Fig. 2: Differentially abundant molecules per -omic.Top, histograms of the number of differentially abundant molecules per -omic analysis and contrast (M–B, M–D and B–D) separated by upregulated (red) and downregulated (blue) directionality (for example, red or upregulated in M–D indicates increasing abundance from mucosa to dysplastic polyp). Differential abundance was defined by an FC of ±15% and FDR of 5% for the transcriptome, an FC of ±15% and FDR of 1% for the proteome and a P value of 5% for the lipidome and metabolome. Bottom, Venn diagrams show the degree of differentially abundant molecules shared between the contrasts regardless of directionality for each single -omic.
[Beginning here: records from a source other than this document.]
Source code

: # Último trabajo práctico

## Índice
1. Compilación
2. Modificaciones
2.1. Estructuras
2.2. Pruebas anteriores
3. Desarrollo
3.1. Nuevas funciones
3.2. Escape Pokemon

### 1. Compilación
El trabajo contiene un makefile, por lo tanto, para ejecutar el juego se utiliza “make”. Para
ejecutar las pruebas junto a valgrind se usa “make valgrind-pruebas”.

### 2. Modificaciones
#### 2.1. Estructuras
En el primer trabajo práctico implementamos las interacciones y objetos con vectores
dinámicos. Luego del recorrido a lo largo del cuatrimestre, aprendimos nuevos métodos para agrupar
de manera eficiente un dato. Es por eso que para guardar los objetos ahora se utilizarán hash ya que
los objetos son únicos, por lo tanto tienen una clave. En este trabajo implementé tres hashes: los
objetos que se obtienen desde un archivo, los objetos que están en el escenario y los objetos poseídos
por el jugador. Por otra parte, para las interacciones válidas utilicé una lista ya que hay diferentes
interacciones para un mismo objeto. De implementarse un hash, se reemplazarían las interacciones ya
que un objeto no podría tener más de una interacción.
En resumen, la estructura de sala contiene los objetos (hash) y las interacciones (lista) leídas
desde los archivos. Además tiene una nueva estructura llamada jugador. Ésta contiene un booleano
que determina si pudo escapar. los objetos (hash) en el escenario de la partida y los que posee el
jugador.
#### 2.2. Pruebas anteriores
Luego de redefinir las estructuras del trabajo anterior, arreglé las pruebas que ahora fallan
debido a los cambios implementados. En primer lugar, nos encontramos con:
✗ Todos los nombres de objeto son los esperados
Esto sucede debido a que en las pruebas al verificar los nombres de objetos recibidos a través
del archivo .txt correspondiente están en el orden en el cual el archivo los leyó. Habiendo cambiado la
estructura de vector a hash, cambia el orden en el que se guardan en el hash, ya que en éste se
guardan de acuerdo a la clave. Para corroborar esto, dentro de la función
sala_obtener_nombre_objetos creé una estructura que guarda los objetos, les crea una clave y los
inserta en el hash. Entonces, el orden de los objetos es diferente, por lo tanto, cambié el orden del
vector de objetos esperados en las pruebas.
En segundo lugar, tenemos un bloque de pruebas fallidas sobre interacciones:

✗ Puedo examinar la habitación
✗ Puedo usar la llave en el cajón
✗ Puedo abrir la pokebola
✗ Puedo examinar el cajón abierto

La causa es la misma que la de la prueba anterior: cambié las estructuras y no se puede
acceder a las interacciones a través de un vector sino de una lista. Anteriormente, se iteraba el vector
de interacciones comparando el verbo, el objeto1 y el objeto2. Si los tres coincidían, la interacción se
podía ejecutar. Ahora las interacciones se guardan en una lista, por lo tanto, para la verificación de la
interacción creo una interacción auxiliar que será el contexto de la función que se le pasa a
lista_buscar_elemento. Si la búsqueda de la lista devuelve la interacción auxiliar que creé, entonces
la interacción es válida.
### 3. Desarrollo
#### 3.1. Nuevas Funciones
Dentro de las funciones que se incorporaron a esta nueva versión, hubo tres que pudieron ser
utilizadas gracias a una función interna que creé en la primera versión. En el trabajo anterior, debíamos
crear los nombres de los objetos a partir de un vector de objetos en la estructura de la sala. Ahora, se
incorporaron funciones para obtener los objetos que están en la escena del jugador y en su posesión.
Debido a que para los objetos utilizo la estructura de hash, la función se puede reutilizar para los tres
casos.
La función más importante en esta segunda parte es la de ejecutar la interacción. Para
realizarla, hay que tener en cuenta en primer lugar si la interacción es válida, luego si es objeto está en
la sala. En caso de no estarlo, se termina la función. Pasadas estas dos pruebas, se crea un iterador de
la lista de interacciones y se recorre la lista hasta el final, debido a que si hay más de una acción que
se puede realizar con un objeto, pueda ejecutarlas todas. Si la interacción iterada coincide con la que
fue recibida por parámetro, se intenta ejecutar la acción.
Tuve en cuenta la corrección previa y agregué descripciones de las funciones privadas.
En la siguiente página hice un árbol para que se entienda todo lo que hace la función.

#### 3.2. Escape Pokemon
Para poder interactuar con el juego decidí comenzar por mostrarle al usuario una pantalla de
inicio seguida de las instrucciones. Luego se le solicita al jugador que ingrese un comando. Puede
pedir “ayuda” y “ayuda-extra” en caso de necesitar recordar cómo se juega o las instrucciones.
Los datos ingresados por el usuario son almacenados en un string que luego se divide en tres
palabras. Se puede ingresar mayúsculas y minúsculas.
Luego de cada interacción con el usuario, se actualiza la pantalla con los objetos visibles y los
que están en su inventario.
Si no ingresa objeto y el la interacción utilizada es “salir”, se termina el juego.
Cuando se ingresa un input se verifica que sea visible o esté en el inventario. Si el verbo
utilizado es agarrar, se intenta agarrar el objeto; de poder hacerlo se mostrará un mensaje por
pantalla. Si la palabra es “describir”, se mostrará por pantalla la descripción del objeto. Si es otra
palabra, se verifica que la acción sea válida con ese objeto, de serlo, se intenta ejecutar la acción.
The absence of a bar (histogram) or circle (Venn diagram) means that no significant analytes were identified. The statistical tests used were two-sided Wald tests for the transcriptomic, lipidomic and metabolomic data and one-sided F-tests for the proteomic data.
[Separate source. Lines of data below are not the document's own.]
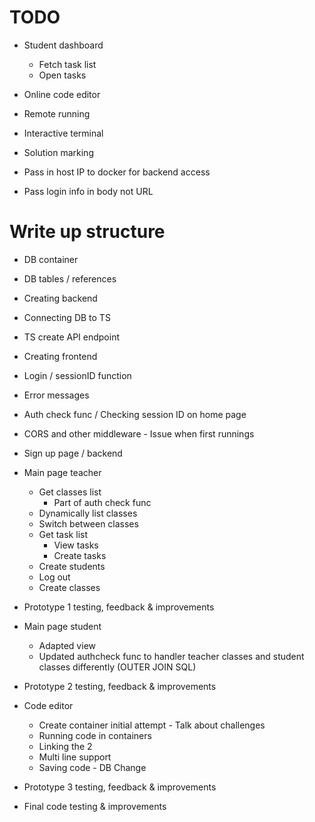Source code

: # TODO
- Student dashboard
    - Fetch task list
    - Open tasks
- Online code editor
- Remote running
- Interactive terminal
- Solution marking

- Pass in host IP to docker for backend access
- Pass login info in body not URL

# Write up structure
- DB container
- DB tables / references
- Creating backend
- Connecting DB to TS
- TS create API endpoint
- Creating frontend
- Login / sessionID function
- Error messages
- Auth check func / Checking session ID on home page
- CORS and other middleware - Issue when first runnings
- Sign up page / backend
- Main page teacher
    - Get classes list
        - Part of auth check func
    - Dynamically list classes
    - Switch between classes
    - Get task list
        - View tasks
        - Create tasks
    - Create students
    - Log out
    - Create classes

- Prototype 1 testing, feedback & improvements 
- Main page student
    - Adapted view
    - Updated authcheck func to handler teacher classes and student classes differently (OUTER JOIN SQL)
- Prototype 2 testing, feedback & improvements 
- Code editor
    - Create container initial attempt - Talk about challenges
    - Running code in containers
    - Linking the 2
    - Multi line support
    - Saving code - DB Change
- Prototype 3 testing, feedback & improvements 
- Final code testing & improvements 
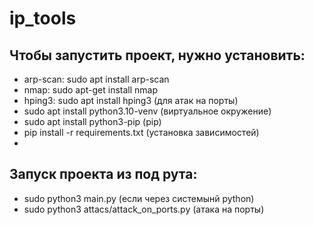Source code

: # ip_tools

## Чтобы запустить проект, нужно установить:

- arp-scan: sudo apt install arp-scan
- nmap: sudo apt-get install nmap
- hping3: sudo apt install hping3 (для атак на порты)
- sudo apt install python3.10-venv (виртуальное окружение) 
- sudo apt install python3-pip (pip)
- pip install -r requirements.txt (установка зависимостей)
- 

## Запуск проекта из под рута:
- sudo python3 main.py (если через системынй python)
- sudo python3 attacs/attack_on_ports.py (атака на порты)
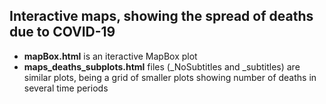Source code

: ## Interactive maps, showing the spread of deaths due to COVID-19

- **mapBox.html** is an iteractive MapBox plot
- **maps_deaths_subplots.html** files (_NoSubtitles and _subtitles) are similar plots, being a grid of smaller plots showing number of deaths in several time periods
Differentially abundant transcripts and proteins across the three precancerous transitions were analyzed using the Qiagen Ingenuity Pathway Analysis (IPA). Enrichments were performed separately for upregulated and downregulated molecules. Similar analyses were performed for lipid and metabolite species using ConsensusPathDB (CPDB)11 overrepresentation analysis (ORA12) and metabolite set enrichment analysis (MSEA13). Across all -omes and transitions, a total of 824 pathway enrichments were detected at a false discovery rate (FDR) of 5% (Supplementary Table 2), with 431 unique enriched pathways (Figs. 3 and 4a). These pathways cover a diverse set of biological areas (for example, immune, cancer and cell signaling). Because the number of pathways is extremely large only several of the key pathways are highlighted in later sections.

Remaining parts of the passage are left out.